The midrash is teaching us that the exiles understood that it was their very greatness that led to their current suffering. The exiles understood that as long as they would be measured by their greatness, they would continue to suffer for having failed in living up to that greatness. They were terrorized by their own greatness.
The final verse, that from the Song of the Sea, describes how the miracles God performed for Israel terrorized all those who did not stand with them. Israel is now experiencing the same terror suffered by the Edomites when they heard of the splitting of the Sea and the drowning of the Egyptians.

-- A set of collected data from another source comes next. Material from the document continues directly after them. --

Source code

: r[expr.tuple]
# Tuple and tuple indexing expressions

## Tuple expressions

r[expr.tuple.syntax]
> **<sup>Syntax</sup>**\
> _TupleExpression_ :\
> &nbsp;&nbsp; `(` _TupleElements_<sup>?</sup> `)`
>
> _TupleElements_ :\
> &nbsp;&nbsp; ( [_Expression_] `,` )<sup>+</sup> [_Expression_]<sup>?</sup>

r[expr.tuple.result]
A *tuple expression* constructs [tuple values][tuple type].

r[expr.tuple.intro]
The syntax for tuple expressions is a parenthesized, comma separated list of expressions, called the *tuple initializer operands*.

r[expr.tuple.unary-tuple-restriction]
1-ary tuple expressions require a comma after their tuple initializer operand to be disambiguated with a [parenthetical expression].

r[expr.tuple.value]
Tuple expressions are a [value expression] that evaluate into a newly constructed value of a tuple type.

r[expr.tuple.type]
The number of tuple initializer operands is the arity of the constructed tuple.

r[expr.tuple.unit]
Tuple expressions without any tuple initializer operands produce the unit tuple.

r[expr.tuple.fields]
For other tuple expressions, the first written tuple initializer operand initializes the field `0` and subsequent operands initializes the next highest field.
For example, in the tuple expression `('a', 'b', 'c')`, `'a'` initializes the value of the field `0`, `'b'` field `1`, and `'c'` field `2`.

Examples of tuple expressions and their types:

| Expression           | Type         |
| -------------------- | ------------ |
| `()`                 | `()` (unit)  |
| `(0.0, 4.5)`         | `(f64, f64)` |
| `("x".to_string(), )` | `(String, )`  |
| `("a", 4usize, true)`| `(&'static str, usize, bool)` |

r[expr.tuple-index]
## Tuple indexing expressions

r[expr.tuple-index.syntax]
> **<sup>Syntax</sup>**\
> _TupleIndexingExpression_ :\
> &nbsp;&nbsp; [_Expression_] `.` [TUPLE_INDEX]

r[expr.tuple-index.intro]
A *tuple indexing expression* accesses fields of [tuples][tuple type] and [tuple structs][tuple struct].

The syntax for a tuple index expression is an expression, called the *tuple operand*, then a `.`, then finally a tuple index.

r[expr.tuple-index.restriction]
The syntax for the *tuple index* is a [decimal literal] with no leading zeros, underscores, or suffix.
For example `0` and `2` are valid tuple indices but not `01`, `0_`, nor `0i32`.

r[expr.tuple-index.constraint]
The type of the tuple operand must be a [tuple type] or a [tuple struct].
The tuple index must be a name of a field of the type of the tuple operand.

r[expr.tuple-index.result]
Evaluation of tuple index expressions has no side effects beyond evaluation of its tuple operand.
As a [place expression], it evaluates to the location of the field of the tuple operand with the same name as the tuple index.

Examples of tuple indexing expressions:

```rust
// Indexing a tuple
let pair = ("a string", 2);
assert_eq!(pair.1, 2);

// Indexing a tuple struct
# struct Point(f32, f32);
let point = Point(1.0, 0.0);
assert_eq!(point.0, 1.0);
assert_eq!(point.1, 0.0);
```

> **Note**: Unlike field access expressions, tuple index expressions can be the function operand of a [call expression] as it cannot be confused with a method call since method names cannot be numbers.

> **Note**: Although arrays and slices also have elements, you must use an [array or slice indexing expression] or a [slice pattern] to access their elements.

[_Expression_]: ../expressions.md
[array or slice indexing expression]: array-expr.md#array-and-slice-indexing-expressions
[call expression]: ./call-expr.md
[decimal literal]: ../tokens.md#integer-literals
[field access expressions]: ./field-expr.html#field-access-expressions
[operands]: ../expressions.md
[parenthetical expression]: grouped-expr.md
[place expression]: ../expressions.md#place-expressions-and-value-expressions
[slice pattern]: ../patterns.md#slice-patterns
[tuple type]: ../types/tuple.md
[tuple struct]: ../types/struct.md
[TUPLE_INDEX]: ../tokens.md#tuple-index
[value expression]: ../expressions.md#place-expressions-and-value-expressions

The midrash is telling us that Israel acknowledged that their devastating defeat was clearly an expression of God’s Power, the same power expressed at the Splitting of the Sea, and they wondered whether there were more such expressions of His power to come against them.
“Rabbi Acha compared this to the segment of a column which rolls along in an open space until it knocks against a stone and stops by it,” a segment of a column, not the column itself. A ruling, not anything more than a memory of greatness. The people understand that the power unleashed against them is only because they are ruins of what they once were, no longer a reflection of God’s presence on the Earth.
In Kinah #29, that which laments the atrocities suffered by the Jews during the first Crusade, focuses not only on lost greatness, but the consequences of forfeiting that greatness, of not living up to our potential. We begin to experience the same devastating terror that others experienced when God took us out of Egypt, split the Sea, led us through the desert for forty years, opened up the waters the Jordan River, and empowered us to conquer Canaan.
Yet, the very fact that we are able to connect our terror to that which our enemies suffered when we stood at our highest, indicates how real that greatness still is in our minds. We experience the terror of the broken column, yet we still see the column whole and strong, standing as part of a magnificent structure. That structure still lives in our minds. Our potential as a nation is still real in our hearts. We understand that the greatness and potential are demanding. We use this Kinah to bemoan the terror we experience when we acknowledge that we are failing to live up to that potential.